------ Data section ------

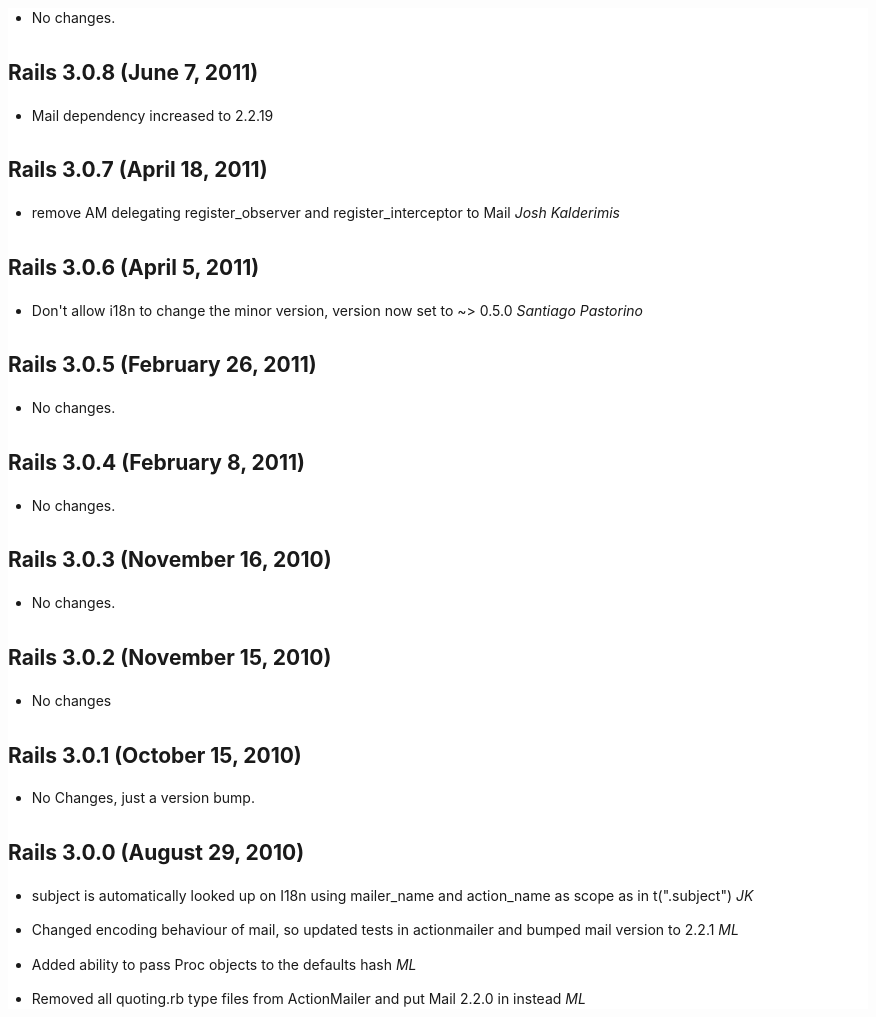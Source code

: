*   No changes.


## Rails 3.0.8 (June 7, 2011) ##

*   Mail dependency increased to 2.2.19


## Rails 3.0.7 (April 18, 2011) ##

*   remove AM delegating register_observer and register_interceptor to Mail *Josh Kalderimis*


## Rails 3.0.6 (April 5, 2011) ##

*   Don't allow i18n to change the minor version, version now set to ~> 0.5.0 *Santiago Pastorino*


## Rails 3.0.5 (February 26, 2011) ##

*   No changes.


## Rails 3.0.4 (February 8, 2011) ##

*   No changes.


## Rails 3.0.3 (November 16, 2010) ##

*   No changes.


## Rails 3.0.2 (November 15, 2010) ##

*   No changes


## Rails 3.0.1 (October 15, 2010) ##

*   No Changes, just a version bump.


## Rails 3.0.0 (August 29, 2010) ##

*   subject is automatically looked up on I18n using mailer_name and action_name as scope as in t(".subject") *JK*

*   Changed encoding behaviour of mail, so updated tests in actionmailer and bumped mail version to 2.2.1 *ML*

*   Added ability to pass Proc objects to the defaults hash *ML*

*   Removed all quoting.rb type files from ActionMailer and put Mail 2.2.0 in instead *ML*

------

_Try it:_
Pictures stay out; the entries above are to be output exactly as given.

_Response to this exercise:_
Source code

:*   No changes.


## Rails 3.0.8 (June 7, 2011) ##

*   Mail dependency increased to 2.2.19


## Rails 3.0.7 (April 18, 2011) ##

*   remove AM delegating register_observer and register_interceptor to Mail *Josh Kalderimis*


## Rails 3.0.6 (April 5, 2011) ##

*   Don't allow i18n to change the minor version, version now set to ~> 0.5.0 *Santiago Pastorino*


## Rails 3.0.5 (February 26, 2011) ##

*   No changes.


## Rails 3.0.4 (February 8, 2011) ##

*   No changes.


## Rails 3.0.3 (November 16, 2010) ##

*   No changes.


## Rails 3.0.2 (November 15, 2010) ##

*   No changes


## Rails 3.0.1 (October 15, 2010) ##

*   No Changes, just a version bump.


## Rails 3.0.0 (August 29, 2010) ##

*   subject is automatically looked up on I18n using mailer_name and action_name as scope as in t(".subject") *JK*

*   Changed encoding behaviour of mail, so updated tests in actionmailer and bumped mail version to 2.2.1 *ML*

*   Added ability to pass Proc objects to the defaults hash *ML*

*   Removed all quoting.rb type files from ActionMailer and put Mail 2.2.0 in instead *ML*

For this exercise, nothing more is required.